Friday, October 12, 2012

Favorite Films of the 1970s

For me, the 1970s is the last decade of great film-making. No doubt this opinion reflects my age and a desire to hold on to that which I was introduced to in my formative years, but most classic film lovers will agree that production companies and directors since have shifted focus to younger audiences in the search for bigger box office. Yes, terrific films are still made, but there's seems to be fewer of them. Action is favored over character development and scripts, and CGI has replaced creative cinematography.

It's easy for me to identify plenty of great films through the decade of the 1970s. Picking just ten is tough. Here's my list for the decade.

The Last Picture Show (1971) - Peter Bogdanovich

Ruth Popper (Cloris Leachman) consoles Sonny (Timothy Bottoms)

Maybe the best film of the decade. Beautifully shot by Robert Surtees it contains great supporting performances. Sam the Lion's (Ben Johnson) soliloquy at the pond and Ruth Popper's reunion with Sonny in the film's final scene are as poignant as it gets. Both won deserved Academy Awards.

The French Connection (1971) - William Friedkin

Smuggler Charnier (Fernando Rey) eludes Popeye on the subway.

A great adaptation of a dull novel by Robin Moore. The thrilling assassination attempt of Popeye and subsequent wild chase under the el never happened in real life, but Friedkin established a new bar for exciting action in crime films. A gritty game of cat and mouse between New York narcotic cops and drug smugglers.

The Godfather/The Godfather II (1972/1974) - Francis Ford Coppola

Two generations of Corleones.

In this story of a mafia family Brando came out of nowhere to produce one of the most iconic performances of the decade and win a second Best Actor Oscar. I like Pacino's work better as son Michael. The set decoration of early and mid-century New York is fabulous.

Summer of '42 (1971) - Robert Mulligan


Michel Legrand's haunting theme song seemed perfect for this story of loss, innocent first love, and friendship. Hermie, Oscy, and Benjie's adventures on Nantucket during the first summer of America's involvement in World War II are funny, ultimately sad, and timelessly universal and human. Age 15 at its initial release, it was easy to relate to Hermie and his feelings for the beautiful young woman down the beach. One look at Jennifer O'Neill explains it all.

Frenzy (1973) - Alfred Hitchcock

Another victim of the neck tie murderer. 

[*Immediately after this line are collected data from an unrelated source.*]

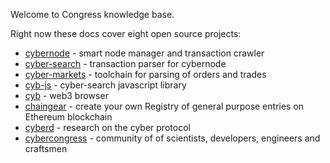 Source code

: Welcome to Congress knowledge base.

Right now these docs cover eight open source projects:

* <a href="https://github.com/cybercongress/cybernode">cybernode</a> - smart node manager and transaction crawler
* <a href="https://github.com/cybercongress/cyber-search">cyber-search</a> - transaction parser for cybernode
* <a href="https://github.com/cybercongress/cyber-markets">cyber-markets</a> - toolchain for parsing of orders and trades
* <a href="https://github.com/cybercongress/cyber.js">cyb-js</a> - cyber-search javascript library
* <a href="https://github.com/cybercongress/cyb">cyb</a> - web3 browser
* <a href="https://github.com/cybercongress/chaingear">chaingear</a> - create your own Registry of general purpose entries on Ethereum blockchain
* <a href="https://github.com/cybercongress/cyberd">cyberd</a> - research on the cyber protocol
* <a href="https://github.com/cybercongress/congress">cybercongress</a> - community of of scientists, developers, engineers and craftsmen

Hitchcock's best film since Psycho is filled with signature touches: a sensational camera shot down a stairs, the funny dinner scenes between husband and wife, an innocent man accused, and the harrowing ride in a potato truck. And there was something more as the old director tried to stay current with more sensational cinema of the decade--gruesome murder on screen. I love the London setting but miss Bernard Herrmann's score and George Tomasini's editing. Still, a worthy effort by a master.

The Friends of Eddie Coyle (1973) - Peter Yates

Mitchum as Coyle drinks a lot of coffee. 

Director Yates produces his second top crime drama (Bullett), this time with a wonderful performance by Robert Mitchum as a small-time hood in over his head. A gritty look at the violent, dangerous world of Boston thugs and low-lifes. Eddie contemplates turning stoolie to avoid prison time. His speech in a diner about having his knuckles smashed in a drawer is good stuff.   

Chinatown (1974) - Roman Polanski

Private eye J.J. Gittes needs to forget. It's Chinatown.

Nicholson's best film. A compelling mystery about water rights late 1930's L.A. is at the heart of this terrific story of incest and murder. John Huston makes an intimidating bad guy and director Polanski wields a nasty knife in a cameo. Robert Towne wrote the acclaimed Oscar-winning script.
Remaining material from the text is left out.